───── SOURCE MATERIAL ─────

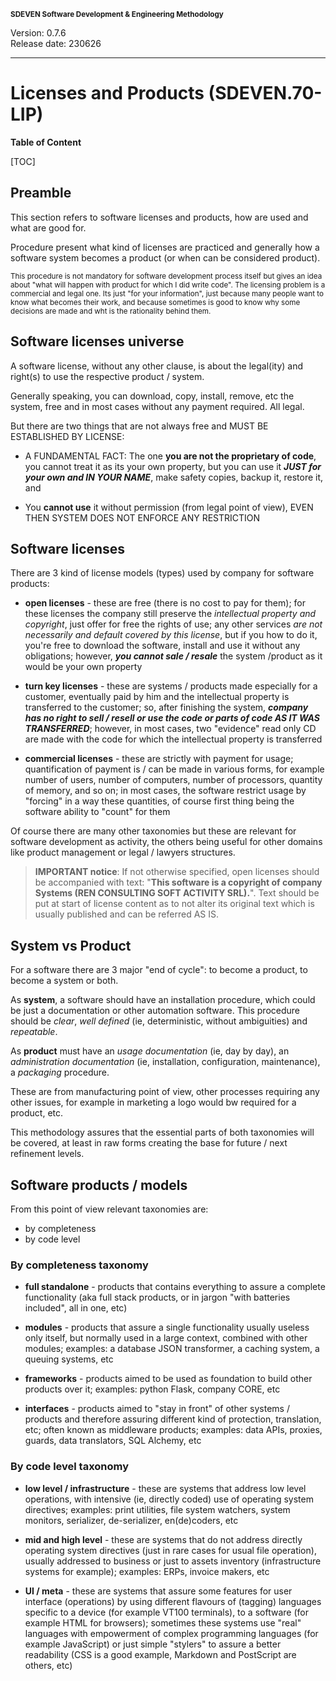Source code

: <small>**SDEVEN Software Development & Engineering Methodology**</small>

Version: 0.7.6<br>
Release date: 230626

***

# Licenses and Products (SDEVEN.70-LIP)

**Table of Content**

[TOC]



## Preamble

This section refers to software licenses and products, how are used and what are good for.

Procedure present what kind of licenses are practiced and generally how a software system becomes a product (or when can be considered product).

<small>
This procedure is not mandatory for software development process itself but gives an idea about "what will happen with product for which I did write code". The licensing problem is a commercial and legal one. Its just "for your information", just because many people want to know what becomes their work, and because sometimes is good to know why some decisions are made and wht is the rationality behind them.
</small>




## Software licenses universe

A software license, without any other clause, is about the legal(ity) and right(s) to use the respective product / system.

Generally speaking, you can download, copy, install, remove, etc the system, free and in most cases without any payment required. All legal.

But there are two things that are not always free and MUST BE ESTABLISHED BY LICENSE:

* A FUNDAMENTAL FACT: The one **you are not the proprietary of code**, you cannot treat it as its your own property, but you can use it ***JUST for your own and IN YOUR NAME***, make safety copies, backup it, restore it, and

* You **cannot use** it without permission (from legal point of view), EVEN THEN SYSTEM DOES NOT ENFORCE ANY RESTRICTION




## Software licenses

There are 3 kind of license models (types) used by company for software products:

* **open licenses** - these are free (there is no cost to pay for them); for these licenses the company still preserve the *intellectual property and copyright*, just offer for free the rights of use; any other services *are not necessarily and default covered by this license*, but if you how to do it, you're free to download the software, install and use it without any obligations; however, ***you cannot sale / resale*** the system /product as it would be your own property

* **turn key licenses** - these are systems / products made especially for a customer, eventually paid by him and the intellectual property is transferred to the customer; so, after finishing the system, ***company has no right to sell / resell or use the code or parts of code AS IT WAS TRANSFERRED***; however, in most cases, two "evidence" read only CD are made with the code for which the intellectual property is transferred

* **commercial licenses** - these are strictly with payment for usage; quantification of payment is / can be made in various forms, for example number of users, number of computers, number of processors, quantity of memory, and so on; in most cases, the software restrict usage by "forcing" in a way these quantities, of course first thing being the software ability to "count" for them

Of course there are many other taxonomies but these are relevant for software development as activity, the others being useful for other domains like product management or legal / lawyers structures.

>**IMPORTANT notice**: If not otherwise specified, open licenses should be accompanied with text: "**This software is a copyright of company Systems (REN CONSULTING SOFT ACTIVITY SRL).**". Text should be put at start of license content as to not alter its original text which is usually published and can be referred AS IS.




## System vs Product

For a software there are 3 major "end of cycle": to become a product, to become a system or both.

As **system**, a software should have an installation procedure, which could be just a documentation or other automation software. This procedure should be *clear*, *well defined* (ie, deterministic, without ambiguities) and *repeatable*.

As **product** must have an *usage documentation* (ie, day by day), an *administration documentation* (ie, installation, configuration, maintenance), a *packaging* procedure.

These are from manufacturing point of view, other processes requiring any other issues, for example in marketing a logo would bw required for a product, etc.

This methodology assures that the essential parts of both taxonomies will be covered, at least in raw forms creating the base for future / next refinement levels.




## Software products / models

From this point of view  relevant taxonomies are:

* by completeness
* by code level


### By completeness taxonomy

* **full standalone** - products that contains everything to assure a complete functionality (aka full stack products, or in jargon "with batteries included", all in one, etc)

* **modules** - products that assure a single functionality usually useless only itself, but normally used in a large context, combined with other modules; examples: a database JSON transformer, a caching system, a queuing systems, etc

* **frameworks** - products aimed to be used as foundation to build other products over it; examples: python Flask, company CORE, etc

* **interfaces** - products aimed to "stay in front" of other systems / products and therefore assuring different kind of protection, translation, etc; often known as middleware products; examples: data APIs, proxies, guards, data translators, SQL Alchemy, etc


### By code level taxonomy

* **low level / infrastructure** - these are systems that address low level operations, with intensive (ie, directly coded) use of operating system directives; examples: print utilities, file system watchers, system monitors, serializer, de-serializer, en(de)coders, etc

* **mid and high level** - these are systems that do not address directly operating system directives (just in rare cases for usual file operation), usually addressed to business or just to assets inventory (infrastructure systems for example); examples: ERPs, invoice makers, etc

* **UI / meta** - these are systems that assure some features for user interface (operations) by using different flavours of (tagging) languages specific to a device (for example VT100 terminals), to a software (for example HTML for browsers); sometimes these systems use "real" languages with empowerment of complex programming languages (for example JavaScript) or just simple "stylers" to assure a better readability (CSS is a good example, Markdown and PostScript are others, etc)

─────
───── SOURCE MATERIAL ─────

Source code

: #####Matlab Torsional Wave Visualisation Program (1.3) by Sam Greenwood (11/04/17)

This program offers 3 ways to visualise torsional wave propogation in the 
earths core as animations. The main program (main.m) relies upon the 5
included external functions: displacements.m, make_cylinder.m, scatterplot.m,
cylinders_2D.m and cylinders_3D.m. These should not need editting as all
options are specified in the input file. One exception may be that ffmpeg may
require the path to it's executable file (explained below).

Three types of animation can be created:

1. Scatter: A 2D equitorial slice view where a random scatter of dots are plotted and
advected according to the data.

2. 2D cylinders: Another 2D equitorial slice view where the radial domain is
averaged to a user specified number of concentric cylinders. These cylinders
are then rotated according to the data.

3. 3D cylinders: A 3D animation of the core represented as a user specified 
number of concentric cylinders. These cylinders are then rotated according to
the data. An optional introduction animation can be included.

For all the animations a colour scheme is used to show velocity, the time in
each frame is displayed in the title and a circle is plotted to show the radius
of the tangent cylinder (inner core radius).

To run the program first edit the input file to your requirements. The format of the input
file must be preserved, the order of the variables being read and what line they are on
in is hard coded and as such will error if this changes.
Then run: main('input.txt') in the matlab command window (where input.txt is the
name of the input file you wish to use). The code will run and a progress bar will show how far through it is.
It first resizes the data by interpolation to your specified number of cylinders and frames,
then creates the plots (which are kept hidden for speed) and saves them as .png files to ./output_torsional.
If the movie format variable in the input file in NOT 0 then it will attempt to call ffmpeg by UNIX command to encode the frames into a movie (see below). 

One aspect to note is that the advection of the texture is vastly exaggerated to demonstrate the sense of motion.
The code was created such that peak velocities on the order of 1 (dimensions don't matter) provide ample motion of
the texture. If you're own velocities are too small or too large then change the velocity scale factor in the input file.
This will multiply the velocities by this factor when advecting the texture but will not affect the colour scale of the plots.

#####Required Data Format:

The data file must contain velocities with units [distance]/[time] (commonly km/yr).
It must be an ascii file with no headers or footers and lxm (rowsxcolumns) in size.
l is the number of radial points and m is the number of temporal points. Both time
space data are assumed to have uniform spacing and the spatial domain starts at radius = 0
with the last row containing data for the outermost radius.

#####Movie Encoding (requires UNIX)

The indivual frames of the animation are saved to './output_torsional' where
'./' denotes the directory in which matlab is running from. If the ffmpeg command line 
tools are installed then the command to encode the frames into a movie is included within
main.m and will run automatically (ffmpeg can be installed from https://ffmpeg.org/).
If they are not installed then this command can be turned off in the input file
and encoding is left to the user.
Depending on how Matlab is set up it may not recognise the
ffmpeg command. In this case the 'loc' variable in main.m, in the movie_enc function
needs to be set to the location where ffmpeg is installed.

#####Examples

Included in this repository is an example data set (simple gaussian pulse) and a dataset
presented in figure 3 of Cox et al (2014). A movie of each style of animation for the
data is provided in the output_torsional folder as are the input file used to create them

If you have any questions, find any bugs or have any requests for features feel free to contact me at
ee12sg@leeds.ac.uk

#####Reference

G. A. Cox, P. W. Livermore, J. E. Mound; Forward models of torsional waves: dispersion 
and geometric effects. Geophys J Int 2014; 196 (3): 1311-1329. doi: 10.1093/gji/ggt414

─────

Give back precisely the lines above that start at the line containing "Release date: 230626" and end at the line containing "There are 3 kind", inclusive. No other lines belong in the output.

- WRITTEN RESPONSE:
Release date: 230626

***

# Licenses and Products (SDEVEN.70-LIP)

**Table of Content**

[TOC]



## Preamble

This section refers to software licenses and products, how are used and what are good for.

Procedure present what kind of licenses are practiced and generally how a software system becomes a product (or when can be considered product).

<small>
This procedure is not mandatory for software development process itself but gives an idea about "what will happen with product for which I did write code". The licensing problem is a commercial and legal one. Its just "for your information", just because many people want to know what becomes their work, and because sometimes is good to know why some decisions are made and wht is the rationality behind them.
</small>




## Software licenses universe

A software license, without any other clause, is about the legal(ity) and right(s) to use the respective product / system.

Generally speaking, you can download, copy, install, remove, etc the system, free and in most cases without any payment required. All legal.

But there are two things that are not always free and MUST BE ESTABLISHED BY LICENSE:

* A FUNDAMENTAL FACT: The one **you are not the proprietary of code**, you cannot treat it as its your own property, but you can use it ***JUST for your own and IN YOUR NAME***, make safety copies, backup it, restore it, and

* You **cannot use** it without permission (from legal point of view), EVEN THEN SYSTEM DOES NOT ENFORCE ANY RESTRICTION




## Software licenses

There are 3 kind of license models (types) used by company for software products:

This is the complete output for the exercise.